* REQUIREMENT *
With pictures left out, set down exactly the lines that begin at the one containing "do search videos" and end with the last line of the entries below.

* DATA SHOWN *
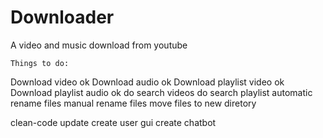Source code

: # Downloader
A video and music download from youtube
  
    Things to do: 
Download video                 ok
Download audio                 ok
Download playlist video        ok
Download playlist audio        ok
do search videos
do search playlist
automatic rename files
manual rename files
move files to new diretory

clean-code update
create user gui
create chatbot

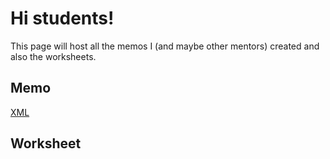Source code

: # Hi students!
This page will host all the memos I (and maybe other mentors) created and also the worksheets. 

## Memo
[XML](XML.md)

## Worksheet
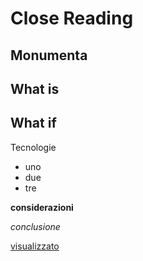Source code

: # Close Reading

## Monumenta

## What is

## What if

Tecnologie
- uno
- due
- tre

**considerazioni**

_conclusione_

[visualizzato](http://www.google.it)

* RESULT OF THE TASK *
do search videos
do search playlist
automatic rename files
manual rename files
move files to new diretory

clean-code update
create user gui
create chatbot

Source code

: # Hi students!
This page will host all the memos I (and maybe other mentors) created and also the worksheets. 

## Memo
[XML](XML.md)

## Worksheet
Source code

: # Close Reading

## Monumenta

## What is

## What if

Tecnologie
- uno
- due
- tre

**considerazioni**

_conclusione_

[visualizzato](http://www.google.it)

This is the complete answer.